Nanotechnology is one of the fast developing technologies and its products are very useful in all fields, because of their small size (10−9 nm) and large surface area. Nanoparticles offer a larger surface-to-volume ratio and a higher concentration of partially coordinated surface sites than the corresponding bulk materials. The unique properties of nanoparticles are due to a strong interplay between elastic, geometric, and electronic parameters. The result of these features is often improved by physical and chemical properties compared to that of bulk material [1]. The research on nanoparticles has gathered wide attention during the last decade because of their unusual and size-dependent optical [2], magnetic [3], electronic [4], and chemical [5, 6] properties. To fully utilize these properties, the size and shape must be well controlled.

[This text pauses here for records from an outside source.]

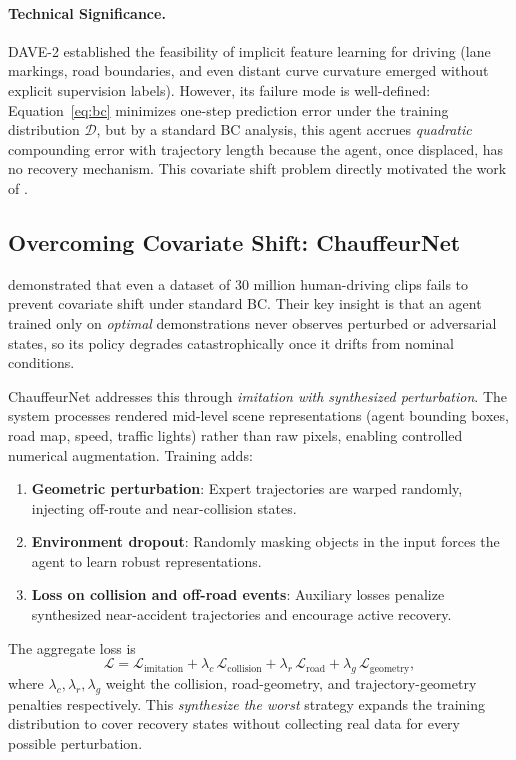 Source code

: \documentclass[12pt, a4paper]{article}
\begin{document}
\paragraph{Technical Significance.}
DAVE-2 established the feasibility of implicit feature learning for driving (lane
markings, road boundaries, and even distant curve curvature emerged without
explicit supervision labels). However, its failure mode is well-defined:
Equation~\eqref{eq:bc} minimizes one-step prediction error under the training
distribution $\mathcal{D}$, but by a standard BC analysis, this agent
accrues \emph{quadratic} compounding error with trajectory length because the
agent, once displaced, has no recovery mechanism. This covariate shift problem
directly motivated the work of \citet{bansal2018chauffeur}.

\subsection{Overcoming Covariate Shift: ChauffeurNet}
\label{sec:chauffeur}

\citet{bansal2018chauffeur} demonstrated that even a dataset of 30 million
human-driving clips fails to prevent covariate shift under standard BC. Their key
insight is that an agent trained only on \emph{optimal} demonstrations never
observes perturbed or adversarial states, so its policy degrades catastrophically
once it drifts from nominal conditions.

ChauffeurNet addresses this through \emph{imitation with synthesized perturbation}.
The system processes rendered mid-level scene representations (agent bounding
boxes, road map, speed, traffic lights) rather than raw pixels, enabling controlled
numerical augmentation. Training adds:
\begin{enumerate}[noitemsep]
  \item \textbf{Geometric perturbation}: Expert trajectories are warped
        randomly, injecting off-route and near-collision states.
  \item \textbf{Environment dropout}: Randomly masking objects in the input forces
        the agent to learn robust representations.
  \item \textbf{Loss on collision and off-road events}: Auxiliary losses penalize
        synthesized near-accident trajectories and encourage active recovery.
\end{enumerate}
The aggregate loss is
\begin{equation}
  \mathcal{L} = \mathcal{L}_{\text{imitation}}
              + \lambda_c\,\mathcal{L}_{\text{collision}}
              + \lambda_r\,\mathcal{L}_{\text{road}}
              + \lambda_g\,\mathcal{L}_{\text{geometry}},
\end{equation}
where $\lambda_c, \lambda_r, \lambda_g$ weight the collision, road-geometry, and
trajectory-geometry penalties respectively. This \emph{synthesize the worst}
strategy expands the training distribution to cover recovery states without
collecting real data for every possible perturbation.
\end{document}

Copper nanoparticles are known to be extremely sensitive to oxygen, and therefore there are several problems related to the stability and oxidation resistance. The synthesis of copper nanoparticles has not been as widely explored as that of many other metals due to the easily oxidizable nature of copper, which is enhanced in nanoscale structures. Yet, several methods have been reported. Copper nanoparticles have been successfully synthesized, for example, by γ-radiolysis [7], laser irradiation [8], thermal decomposition [9, 10], thiol-induced reduction in supercritical water [11], reduction in microemulsions [12], and reverse micelles [13], vapor deposition [14], sonoelectrochemical [15], flame spray [16], and chemical reduction [1719] methods. These methods are time-consuming and are carried out by using expensive instruments. Yanase and Komiyama [20] have examined the mechanism and kinetics of copper nanoparticles oxidation and reduction with UV-Vis spectroscopy by recycling glass-supported particles between oxygen and hydrogen atmospheres. Wu and Chen [21] have used CTAB as capping ligand for the synthesis of small (5.1 nm) Cu nanoparticles, which they have reported to be stable in aqueous solution for months. Copper nanoparticles are found to aggregate severely without proper protection and they oxidize easily in air. Recent studies [22] show that copper nanoparticles are, at room temperature, only oxidized from the surface. Although gold and silver withstand oxidation better than copper, copper is still a very attractive candidate for future conducting materials because of its abundance and cheapness. The problems of aggregation and oxidation can be circumvented by the use of various protecting agents such as polymers [23, 24] and organic ligands. The usefulness of Cu as an antibacterial agent has been known for a long time. It is an effective agent with low toxicity, which is especially important in the typical antibacterial treatment.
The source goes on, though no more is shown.